My only comment is after two house fires that destroyed everything, it took a lot longer than 2 weeks. One was 8 months and the other was 6 months. We were given a stipend to live off of, but it didn't cover much. We had great insurance coverage in the end but waiting on the big check took much longer that you would think.


----------



## NaeKid (Oct 17, 2008)

ditzyjan56 said:


> My only comment is after two house fires that destroyed everything, it took a lot longer than 2 weeks. One was 8 months and the other was 6 months. We were given a stipend to live off of, but it didn't cover much. We had great insurance coverage in the end but waiting on the big check took much longer that you would think.


If you are talking about the part of "Did you know?", here in Canada that is the average amount of time that insurance takes to finish their paperwork which is scary enough. 

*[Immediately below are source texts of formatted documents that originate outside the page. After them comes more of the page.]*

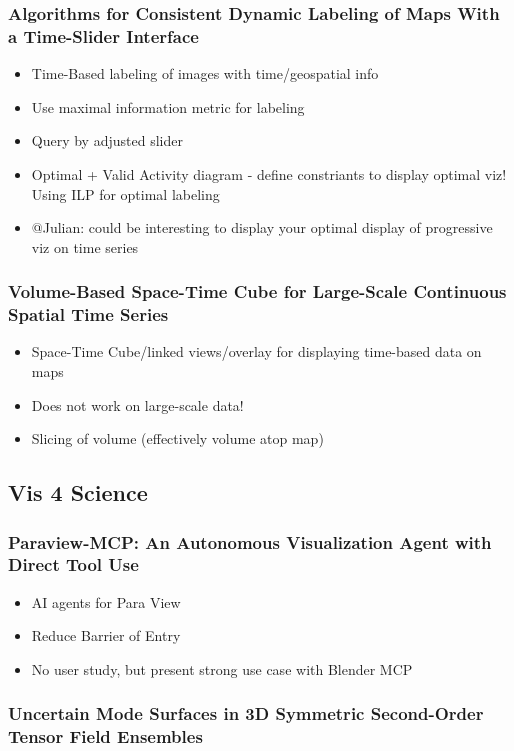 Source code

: \documentclass[a4paper]{article}
\begin{document}
\subsubsection{Algorithms for Consistent Dynamic Labeling of Maps With a Time-Slider Interface}
\begin{itemize}
    \item Time-Based labeling of images with time/geospatial info
    \item Use maximal information metric for labeling
    \item Query by adjusted slider
    \item Optimal + Valid Activity diagram - define constriants to display optimal viz! Using ILP for optimal labeling
    \item @Julian: could be interesting to display your optimal display of progressive viz on time series
\end{itemize}
\subsubsection{Volume-Based Space-Time Cube for Large-Scale Continuous Spatial Time Series}
\begin{itemize}
    \item Space-Time Cube/linked views/overlay for displaying time-based data on maps
    \item Does not work on large-scale data!
    \item Slicing of volume (effectively volume atop map)
\end{itemize}
\subsection{Vis 4 Science}
\subsubsection{Paraview-MCP: An Autonomous Visualization Agent with Direct Tool Use}

\begin{itemize}
    \item AI agents for Para View
    \item Reduce Barrier of Entry
    \item No user study, but present strong use case with Blender MCP
\end{itemize}

\subsubsection{Uncertain Mode Surfaces in 3D Symmetric Second-Order Tensor Field Ensembles}
\end{document}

Depending on the circumstances behind the fire, like you said, it can take insurance up to a year (or more) to get things back to normal, if they even decide to do something for the people who experienced the fire.

My insurance company has a 24hr hotline that allows me to start the claim process, but, until the fire department and police have done their investigations into the reason / cause of the fire I would not be expecting an incomming cheque ...


----------



## NaeKid (Oct 17, 2008)

I just found out that printing the document on some machines wasn't working out very well - so - I went and made an update on it - and - I hope it would be something that could be printed and posted up in any area ... 

Please let me know if there would be something that could be changed to make it more "generic" instead of Calgary specific ...


----------



## Jerry D Young (Jan 28, 2009)

Looks good. I'd go with it.


----------



## UncleJoe (Jan 11, 2009)

I wouldn't read this as Calgary specific. You're just using Calgary as an example. 

Print It!! :congrat:


----------